Waiting and onboarding

Compass runs a multi-step process, understanding the question, searching projects, analysing video and preparing a recommendation, all of which takes time.

01

Understand

Interpret the question being asked.

02

Search

Find the relevant research projects.

03

Analyse

Work through the video responses.

04

Recommend

Prepare the answer and its evidence.

So I wrote copy for every loading and async state to reduce anxiety rather than just fill silence, including "come back later" messaging for longer tasks. I also rewrote onboarding after the behaviour data showed people getting a good first answer and then immediately creating a project, missing what made Compass valuable, so the new introduction conversation and product tour teach the value rather than walk through features.

5 Outcomes

A first month that made the case

Compass's first full month of enterprise usage showed the design was landing.

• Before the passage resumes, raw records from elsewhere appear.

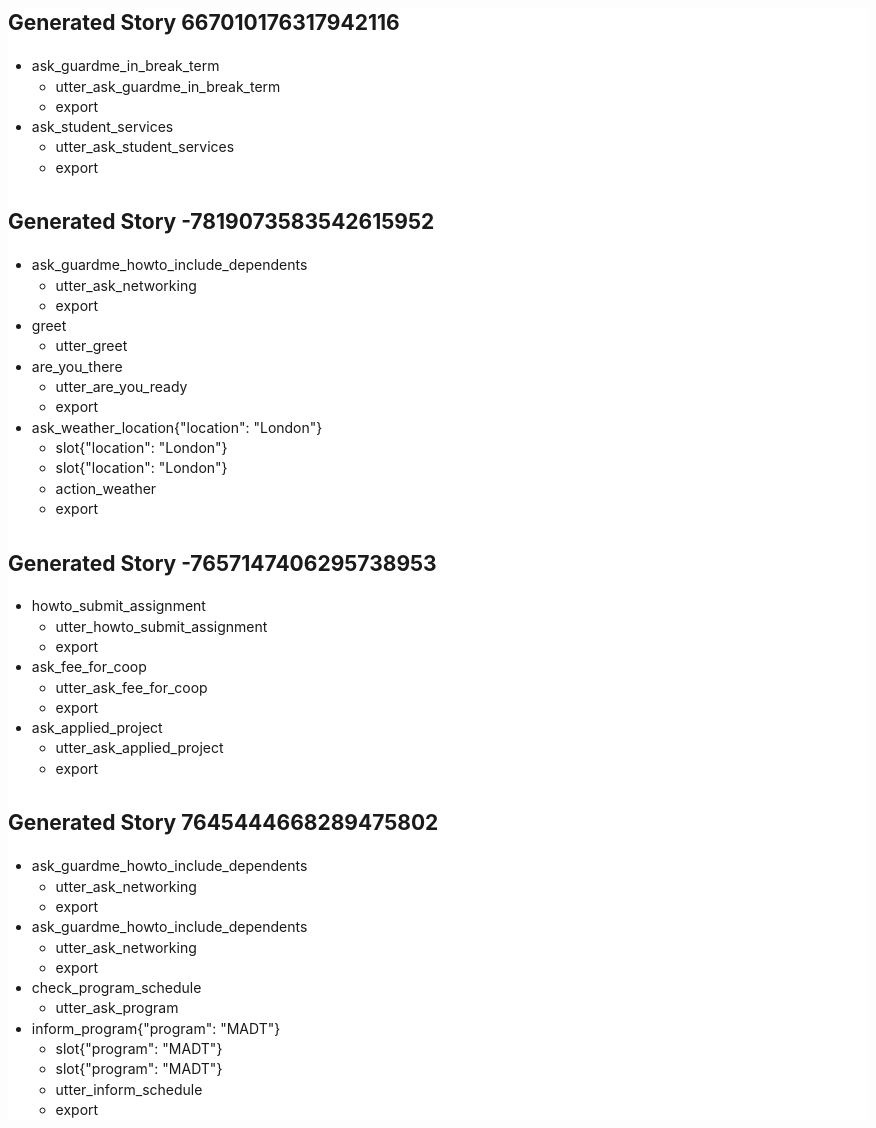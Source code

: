 ## Generated Story 667010176317942116
* ask_guardme_in_break_term
    - utter_ask_guardme_in_break_term
    - export
* ask_student_services
    - utter_ask_student_services
    - export

## Generated Story -7819073583542615952
* ask_guardme_howto_include_dependents
    - utter_ask_networking
    - export
* greet
    - utter_greet
* are_you_there
    - utter_are_you_ready
    - export
* ask_weather_location{"location": "London"}
    - slot{"location": "London"}
    - slot{"location": "London"}
    - action_weather
    - export

## Generated Story -7657147406295738953
* howto_submit_assignment
    - utter_howto_submit_assignment
    - export
* ask_fee_for_coop
    - utter_ask_fee_for_coop
    - export
* ask_applied_project
    - utter_ask_applied_project
    - export

## Generated Story 7645444668289475802
* ask_guardme_howto_include_dependents
    - utter_ask_networking
    - export
* ask_guardme_howto_include_dependents
    - utter_ask_networking
    - export
* check_program_schedule
    - utter_ask_program
* inform_program{"program": "MADT"}
    - slot{"program": "MADT"}
    - slot{"program": "MADT"}
    - utter_inform_schedule
    - export
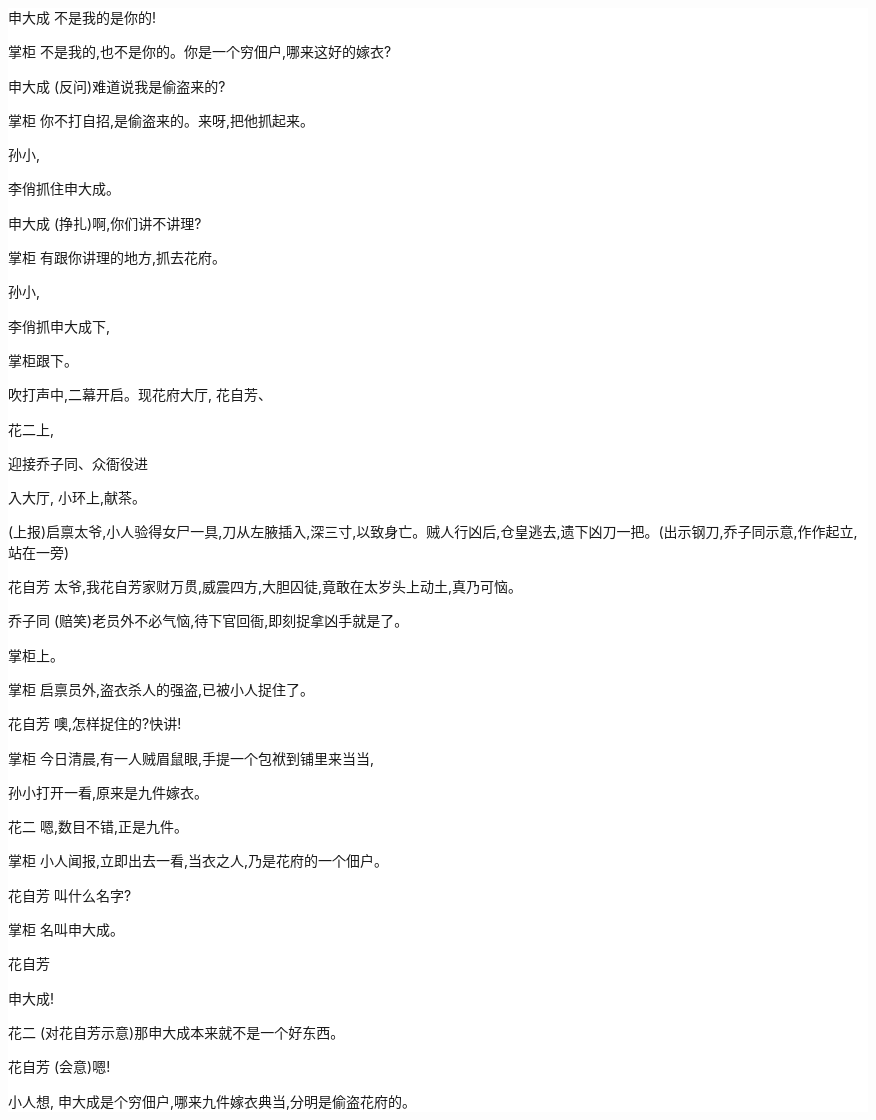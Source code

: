 申大成 不是我的是你的!

掌柜 不是我的,也不是你的。你是一个穷佃户,哪来这好的嫁衣?

申大成 (反问)难道说我是偷盗来的?

掌柜 你不打自招,是偷盗来的。来呀,把他抓起来。

孙小,

李俏抓住申大成。

申大成 (挣扎)啊,你们讲不讲理?

掌柜 有跟你讲理的地方,抓去花府。

孙小,

李俏抓申大成下,

掌柜跟下。

吹打声中,二幕开启。现花府大厅,
花自芳、

花二上,

迎接乔子同、众衙役进

入大厅,
小环上,献茶。

(上报)启禀太爷,小人验得女尸一具,刀从左腋插入,深三寸,以致身亡。贼人行凶后,仓皇逃去,遗下凶刀一把。(出示钢刀,乔子同示意,作作起立,站在一旁)

花自芳 太爷,我花自芳家财万贯,威震四方,大胆囚徒,竟敢在太岁头上动土,真乃可恼。

乔子同 (赔笑)老员外不必气恼,待下官回衙,即刻捉拿凶手就是了。

掌柜上。

掌柜 启禀员外,盗衣杀人的强盗,已被小人捉住了。

花自芳 噢,怎样捉住的?快讲!

掌柜 今日清晨,有一人贼眉鼠眼,手提一个包袱到铺里来当当,

孙小打开一看,原来是九件嫁衣。

花二 嗯,数目不错,正是九件。

掌柜 小人闻报,立即出去一看,当衣之人,乃是花府的一个佃户。

花自芳 叫什么名字?

掌柜 名叫申大成。

花自芳

申大成!

花二 (对花自芳示意)那申大成本来就不是一个好东西。

花自芳 (会意)嗯!

小人想,
申大成是个穷佃户,哪来九件嫁衣典当,分明是偷盗花府的。
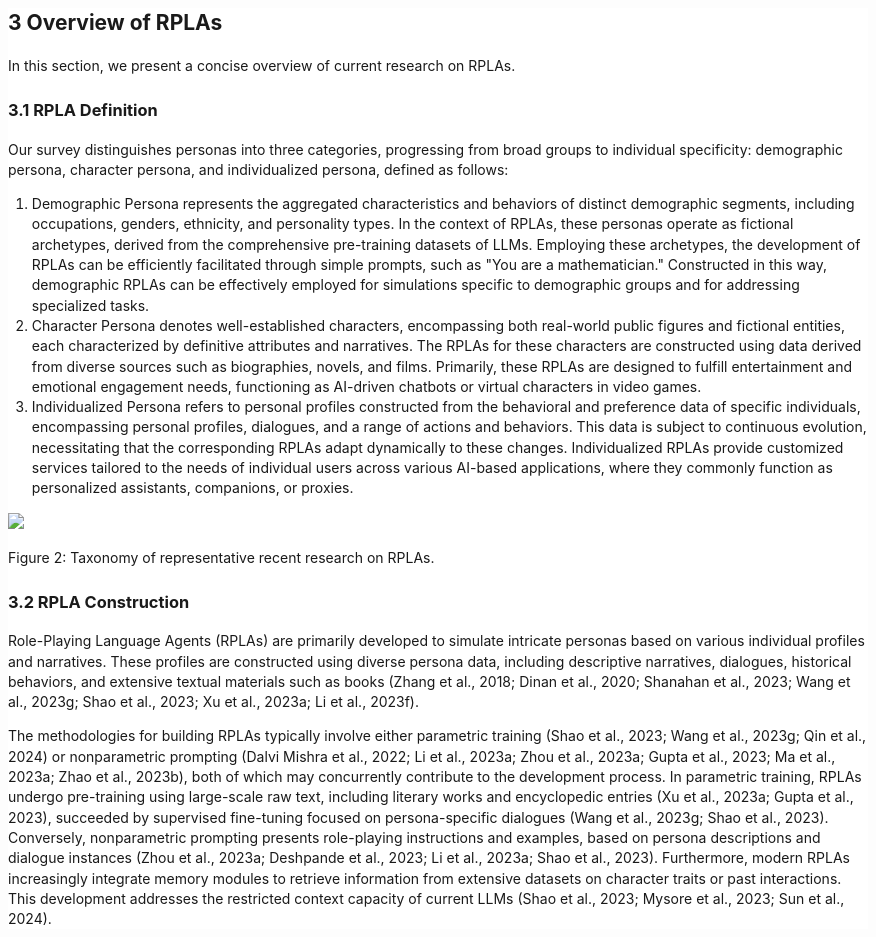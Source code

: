## 3 Overview of RPLAs

In this section, we present a concise overview of current research on RPLAs.

### 3.1 RPLA Definition

Our survey distinguishes personas into three categories, progressing from broad groups to individual specificity: demographic persona, character persona, and individualized persona, defined as follows:

1. Demographic Persona represents the aggregated characteristics and behaviors of distinct demographic segments, including occupations, genders, ethnicity, and personality types. In the context of RPLAs, these personas operate as fictional archetypes, derived from the comprehensive pre-training datasets of LLMs. Employing these archetypes, the development of RPLAs can be efficiently facilitated through simple prompts, such as "You are a mathematician." Constructed in this way, demographic RPLAs can be effectively employed for simulations specific to demographic groups and for addressing specialized tasks.
2. Character Persona denotes well-established characters, encompassing both real-world public figures and fictional entities, each characterized by definitive attributes and narratives. The RPLAs for these characters are constructed using data derived from diverse sources such as biographies, novels, and films. Primarily, these RPLAs are designed to fulfill entertainment and emotional engagement needs, functioning as AI-driven chatbots or virtual characters in video games.
3. Individualized Persona refers to personal profiles constructed from the behavioral and preference data of specific individuals, encompassing personal profiles, dialogues, and a range of actions and behaviors. This data is subject to continuous evolution, necessitating that the corresponding RPLAs adapt dynamically to these changes. Individualized RPLAs provide customized services tailored to the needs of individual users across various AI-based applications, where they commonly function as personalized assistants, companions, or proxies.

![](https://cdn.mathpix.com/cropped/2024_06_04_a8bae9eef3fac68c4d82g-06.jpg?height=2117&width=1635&top_left_y=272&top_left_x=234)

Figure 2: Taxonomy of representative recent research on RPLAs.

### 3.2 RPLA Construction

Role-Playing Language Agents (RPLAs) are primarily developed to simulate intricate personas based on various individual profiles and narratives. These profiles are constructed using diverse persona data, including descriptive narratives, dialogues, historical behaviors, and extensive textual materials such as books (Zhang et al., 2018; Dinan et al., 2020; Shanahan et al., 2023; Wang et al., 2023g; Shao et al., 2023; Xu et al., 2023a; Li et al., 2023f).

The methodologies for building RPLAs typically involve either parametric training (Shao et al., 2023; Wang et al., 2023g; Qin et al., 2024) or nonparametric prompting (Dalvi Mishra et al., 2022; Li et al., 2023a; Zhou et al., 2023a; Gupta et al., 2023; Ma et al., 2023a; Zhao et al., 2023b), both of which may concurrently contribute to the development process. In parametric training, RPLAs undergo pre-training using large-scale raw text, including literary works and encyclopedic entries (Xu et al., 2023a; Gupta et al., 2023), succeeded by supervised fine-tuning focused on persona-specific dialogues (Wang et al., 2023g; Shao et al., 2023). Conversely, nonparametric prompting presents role-playing instructions and examples, based on persona descriptions and dialogue instances (Zhou et al., 2023a; Deshpande et al., 2023; Li et al., 2023a; Shao et al., 2023). Furthermore, modern RPLAs increasingly integrate memory modules to retrieve information from extensive datasets on character traits or past interactions. This development addresses the restricted context capacity of current LLMs (Shao et al., 2023; Mysore et al., 2023; Sun et al., 2024).
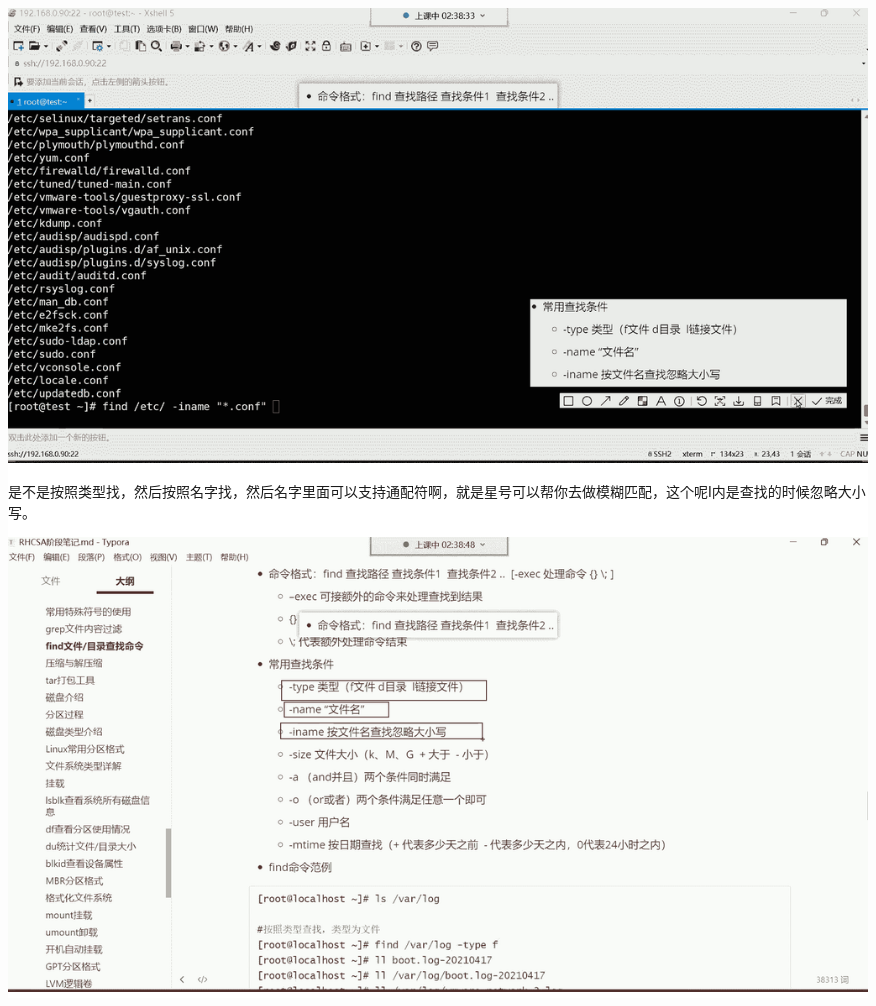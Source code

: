 ![](img/656d1285ea4080b14e72b3972ba89409_1.png)

是不是按照类型找，然后按照名字找，然后名字里面可以支持通配符啊，就是星号可以帮你去做模糊匹配，这个呢I内是查找的时候忽略大小写。



![](img/656d1285ea4080b14e72b3972ba89409_3.png)
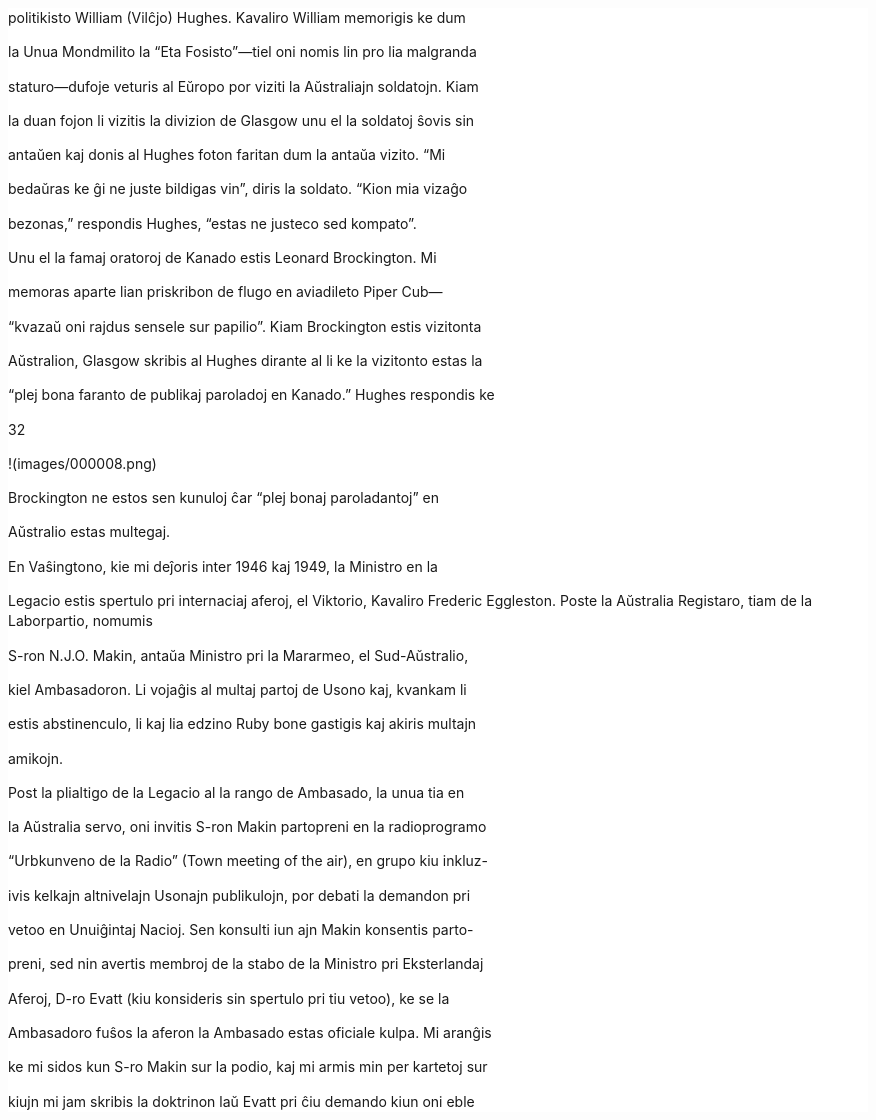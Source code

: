 politikisto William \(Vilĉjo\) Hughes. Kavaliro William memorigis ke dum

la Unua Mondmilito la “Eta Fosisto”—tiel oni nomis lin pro lia malgranda

staturo—dufoje veturis al Eŭropo por viziti la Aŭstraliajn soldatojn. Kiam

la duan fojon li vizitis la divizion de Glasgow unu el la soldatoj ŝovis sin

antaŭen kaj donis al Hughes foton faritan dum la antaŭa vizito. “Mi

bedaŭras ke ĝi ne juste bildigas vin”, diris la soldato. “Kion mia vizaĝo

bezonas,” respondis Hughes, “estas ne justeco sed kompato”. 

Unu el la famaj oratoroj de Kanado estis Leonard Brockington. Mi

memoras aparte lian priskribon de flugo en aviadileto Piper Cub—

“kvazaŭ oni rajdus sensele sur papilio”. Kiam Brockington estis vizitonta

Aŭstralion, Glasgow skribis al Hughes dirante al li ke la vizitonto estas la

“plej bona faranto de publikaj paroladoj en Kanado.” Hughes respondis ke

32

!(images/000008.png)



Brockington ne estos sen kunuloj ĉar “plej bonaj paroladantoj” en

Aŭstralio estas multegaj. 

En Vaŝingtono, kie mi deĵoris inter 1946 kaj 1949, la Ministro en la

Legacio estis spertulo pri internaciaj aferoj, el Viktorio, Kavaliro Frederic Eggleston. Poste la Aŭstralia Registaro, tiam de la Laborpartio, nomumis

S-ron N.J.O. Makin, antaŭa Ministro pri la Mararmeo, el Sud-Aŭstralio, 

kiel Ambasadoron. Li vojaĝis al multaj partoj de Usono kaj, kvankam li

estis abstinenculo, li kaj lia edzino Ruby bone gastigis kaj akiris multajn

amikojn. 

Post la plialtigo de la Legacio al la rango de Ambasado, la unua tia en

la Aŭstralia servo, oni invitis S-ron Makin partopreni en la radioprogramo

“Urbkunveno de la Radio” \(Town meeting of the air\), en grupo kiu inkluz-

ivis kelkajn altnivelajn Usonajn publikulojn, por debati la demandon pri

vetoo en Unuiĝintaj Nacioj. Sen konsulti iun ajn Makin konsentis parto-

preni, sed nin avertis membroj de la stabo de la Ministro pri Eksterlandaj

Aferoj, D-ro Evatt \(kiu konsideris sin spertulo pri tiu vetoo\), ke se la

Ambasadoro fuŝos la aferon la Ambasado estas oficiale kulpa. Mi aranĝis

ke mi sidos kun S-ro Makin sur la podio, kaj mi armis min per kartetoj sur

kiujn mi jam skribis la doktrinon laŭ Evatt pri ĉiu demando kiun oni eble
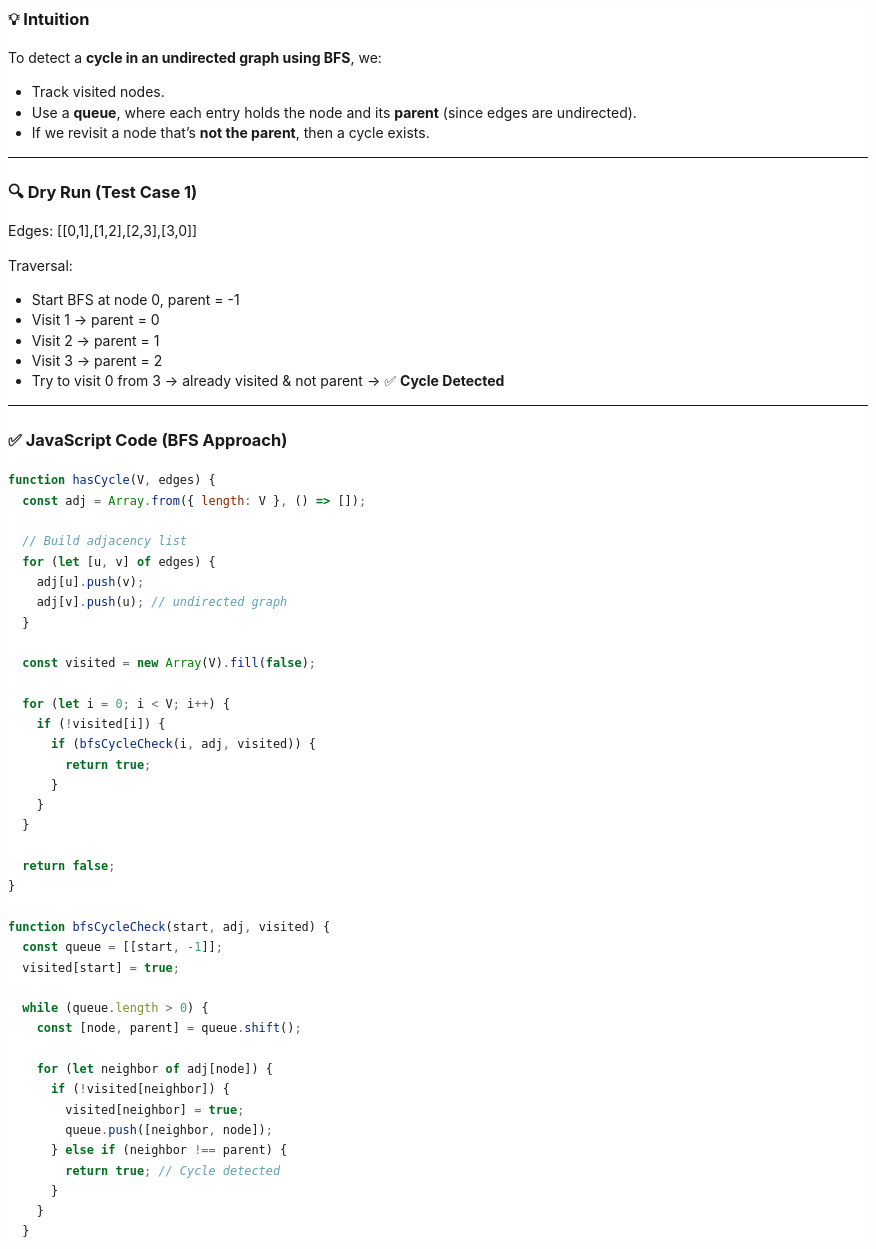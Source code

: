 
### 💡 Intuition

To detect a **cycle in an undirected graph using BFS**, we:

- Track visited nodes.
- Use a **queue**, where each entry holds the node and its **parent** (since edges are undirected).
- If we revisit a node that’s **not the parent**, then a cycle exists.

---

### 🔍 Dry Run (Test Case 1)

Edges: \[\[0,1],\[1,2],\[2,3],\[3,0]]

Traversal:

- Start BFS at node 0, parent = -1
- Visit 1 → parent = 0
- Visit 2 → parent = 1
- Visit 3 → parent = 2
- Try to visit 0 from 3 → already visited & not parent → ✅ **Cycle Detected**

---

### ✅ JavaScript Code (BFS Approach)

```javascript
function hasCycle(V, edges) {
  const adj = Array.from({ length: V }, () => []);

  // Build adjacency list
  for (let [u, v] of edges) {
    adj[u].push(v);
    adj[v].push(u); // undirected graph
  }

  const visited = new Array(V).fill(false);

  for (let i = 0; i < V; i++) {
    if (!visited[i]) {
      if (bfsCycleCheck(i, adj, visited)) {
        return true;
      }
    }
  }

  return false;
}

function bfsCycleCheck(start, adj, visited) {
  const queue = [[start, -1]];
  visited[start] = true;

  while (queue.length > 0) {
    const [node, parent] = queue.shift();

    for (let neighbor of adj[node]) {
      if (!visited[neighbor]) {
        visited[neighbor] = true;
        queue.push([neighbor, node]);
      } else if (neighbor !== parent) {
        return true; // Cycle detected
      }
    }
  }
```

Most users produced a tangible deliverable, most came back without being prompted, and returning users came back repeatedly. Adoption settled into two healthy patterns, which gave the business a much clearer picture of who Compass was really for:

Wide and shallow

Across large accounts

Many people in an organisation, each using Compass lightly. Broad reach, lighter individual depth.

Narrow and deep

Individual power users

A smaller number using it intensively and often. Narrower reach, but deep engagement.

6 Where it's heading

Compass first

Compass started as a way to search research, however the direction now is Compass first, where the assistant becomes the way users do everything.

From launching projects to making showreels, directly from whichever LLM they already work in, such as Claude or Copilot. That shifts the design problem from "answer a question well" to "let someone run the whole platform through conversation," so the goal-checking and storytelling groundwork here becomes the foundation for a much bigger surface rather than a single clever feature.

What I learned

Agentic AI has no established design patterns, so the interesting problems are new ones. The real tension isn't speed versus quality, it's that a fast answer and a useful answer aren't the same thing, and the way to close that gap is to understand the user's goal cheaply rather than either guessing or interrogating them.

It also reinforced that UX writing is product design, since on a solo team the words in a clarifying question, a loading state or a findings report carry as much weight as any layout decision.